DATASET RECORDS —
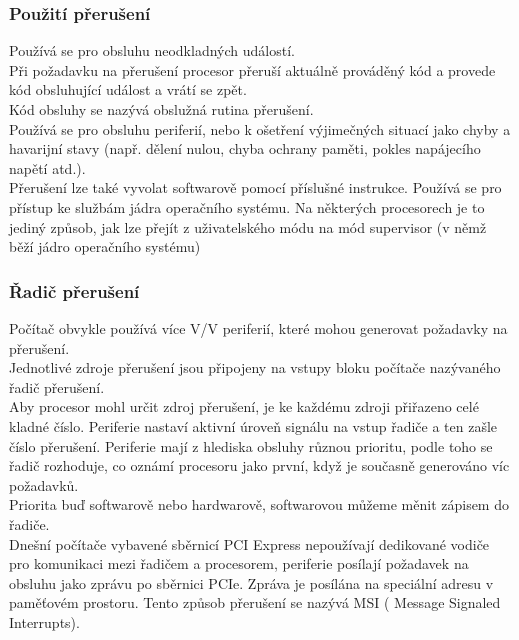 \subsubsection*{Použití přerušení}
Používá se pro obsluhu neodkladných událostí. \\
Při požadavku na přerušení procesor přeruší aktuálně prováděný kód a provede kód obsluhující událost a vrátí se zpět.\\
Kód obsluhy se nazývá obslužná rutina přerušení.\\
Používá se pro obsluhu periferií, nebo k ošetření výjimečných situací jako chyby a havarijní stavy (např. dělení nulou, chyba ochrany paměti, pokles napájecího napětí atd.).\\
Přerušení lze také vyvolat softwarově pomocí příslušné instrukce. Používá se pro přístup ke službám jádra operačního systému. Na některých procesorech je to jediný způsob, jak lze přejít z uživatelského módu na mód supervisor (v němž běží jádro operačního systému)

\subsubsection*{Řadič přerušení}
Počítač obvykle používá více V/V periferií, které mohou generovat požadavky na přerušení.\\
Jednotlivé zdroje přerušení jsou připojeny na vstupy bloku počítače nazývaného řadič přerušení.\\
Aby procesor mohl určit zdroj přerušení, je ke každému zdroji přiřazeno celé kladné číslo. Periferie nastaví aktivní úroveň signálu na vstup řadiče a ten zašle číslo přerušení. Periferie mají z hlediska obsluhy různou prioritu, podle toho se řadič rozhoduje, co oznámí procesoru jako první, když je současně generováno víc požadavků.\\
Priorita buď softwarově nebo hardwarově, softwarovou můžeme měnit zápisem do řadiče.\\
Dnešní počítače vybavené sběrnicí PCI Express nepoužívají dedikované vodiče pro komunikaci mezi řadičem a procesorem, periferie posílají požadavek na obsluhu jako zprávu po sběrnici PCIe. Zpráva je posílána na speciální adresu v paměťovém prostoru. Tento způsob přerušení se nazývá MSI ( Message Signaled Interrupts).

--

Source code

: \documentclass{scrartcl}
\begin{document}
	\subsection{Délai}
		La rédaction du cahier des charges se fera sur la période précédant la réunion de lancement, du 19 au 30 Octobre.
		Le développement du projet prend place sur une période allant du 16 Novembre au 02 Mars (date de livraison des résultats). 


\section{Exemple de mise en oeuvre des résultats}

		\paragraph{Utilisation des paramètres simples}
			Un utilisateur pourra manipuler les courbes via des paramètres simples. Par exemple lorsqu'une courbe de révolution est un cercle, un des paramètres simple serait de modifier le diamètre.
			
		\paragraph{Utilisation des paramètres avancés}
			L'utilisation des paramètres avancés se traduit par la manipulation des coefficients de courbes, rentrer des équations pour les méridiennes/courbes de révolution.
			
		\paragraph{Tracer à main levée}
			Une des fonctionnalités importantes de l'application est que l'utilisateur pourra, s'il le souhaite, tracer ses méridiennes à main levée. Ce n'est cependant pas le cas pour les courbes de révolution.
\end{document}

HOW TO COMPLETE THIS TASK — Copy out each line of the material above that holds the word "résultats".

SOLUTION —
		Le développement du projet prend place sur une période allant du 16 Novembre au 02 Mars (date de livraison des résultats). 
\section{Exemple de mise en oeuvre des résultats}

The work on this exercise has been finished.